* **WORK INSTRUCTIONS**
Go through the listing below. Copy each line that has the string "него".

____

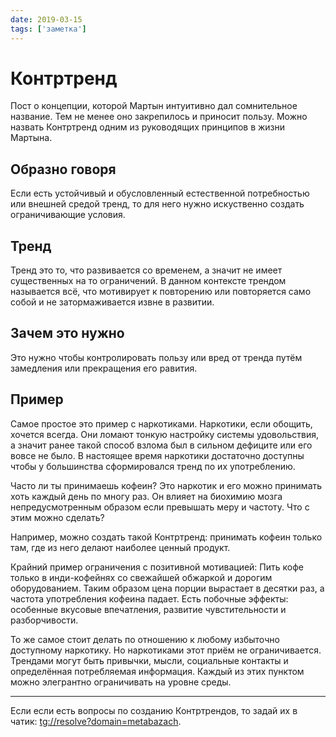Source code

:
 ```yaml
---
date: 2019-03-15
tags: ['заметка']
---
```


# Контртренд

Пост о концепции, которой Мартын интуитивно дал сомнительное название. Тем не менее оно закрепилось и приносит пользу. Можно назвать Контртренд одним из руководящих принципов в жизни Мартына.

## Oбразно говоря

Если есть устойчивый и обусловленный естественной потребностью или внешней средой тренд, то для него нужно искуственно создать ограничивающие условия.

## Тренд

Тренд это то, что развивается со временем, а значит не имеет существенных на то ограничений.
В данном контексте трендом называется всё, что мотивирует к повторению или повторяется само собой и не затормаживается извне в развитии.

## Зачем это нужно

Это нужно чтобы контролировать пользу или вред от тренда путём замедления или прекращения его равития.

## Пример

Самое простое это пример с наркотиками. Наркотики, если обощить, хочется всегда. Они ломают тонкую настройку системы удовольствия, а значит ранее такой способ взлома был в сильном дефиците или его вовсе не было. В настоящее время наркотики достаточно доступны чтобы у большинства сформировался тренд по их употреблению.

Часто ли ты принимаешь кофеин? Это наркотик и его можно принимать хоть каждый день по многу раз. Oн влияет на биохимию мозга непредусмотренным образом если превышать меру и частоту. Что с этим можно сделать?

Например, можно создать такой Контртренд: принимать кофеин только там, где из него делают наиболее ценный продукт.

Крайний пример ограничения с позитивной мотивацией:
Пить кофе только в инди-кофейнях со свежайшей обжаркой и дорогим оборудованием. Таким образом цена порции вырастает в десятки раз, а частота употребления кофеина падает. Есть побочные эффекты: особенные вкусовые впечатления, развитие чувстительности и разборчивости.

То же самое стоит делать по отношению к любому избыточно доступному наркотику. Но наркотиками этот приём не ограничивается. Трендами могут быть привычки, мысли, социальные контакты и определённая потребляемая информация. Каждый из этих пунктом можно элегрантно ограничивать на уровне среды.

---

Если если есть вопросы по созданию Контртрендов, то задай их в чатик: <tg://resolve?domain=metabazach>.
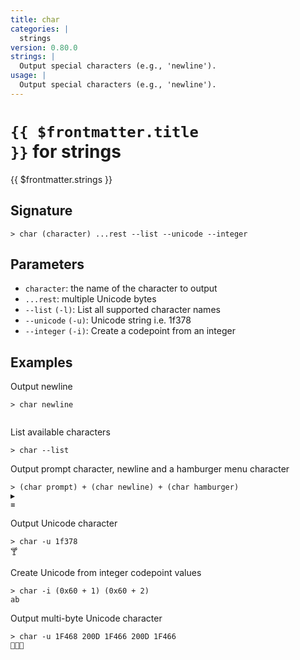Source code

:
 ```yaml
---
title: char
categories: |
  strings
version: 0.80.0
strings: |
  Output special characters (e.g., 'newline').
usage: |
  Output special characters (e.g., 'newline').
---
```


# <code>{{ $frontmatter.title }}</code> for strings

<div class='command-title'>{{ $frontmatter.strings }}</div>

## Signature

```> char (character) ...rest --list --unicode --integer```

## Parameters

 -  `character`: the name of the character to output
 -  `...rest`: multiple Unicode bytes
 -  `--list` `(-l)`: List all supported character names
 -  `--unicode` `(-u)`: Unicode string i.e. 1f378
 -  `--integer` `(-i)`: Create a codepoint from an integer

## Examples

Output newline
```shell
> char newline


```

List available characters
```shell
> char --list

```

Output prompt character, newline and a hamburger menu character
```shell
> (char prompt) + (char newline) + (char hamburger)
▶
≡
```

Output Unicode character
```shell
> char -u 1f378
🍸
```

Create Unicode from integer codepoint values
```shell
> char -i (0x60 + 1) (0x60 + 2)
ab
```

Output multi-byte Unicode character
```shell
> char -u 1F468 200D 1F466 200D 1F466
👨‍👦‍👦
```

____

* **RESULT**
Если есть устойчивый и обусловленный естественной потребностью или внешней средой тренд, то для него нужно искуственно создать ограничивающие условия.
Например, можно создать такой Контртренд: принимать кофеин только там, где из него делают наиболее ценный продукт.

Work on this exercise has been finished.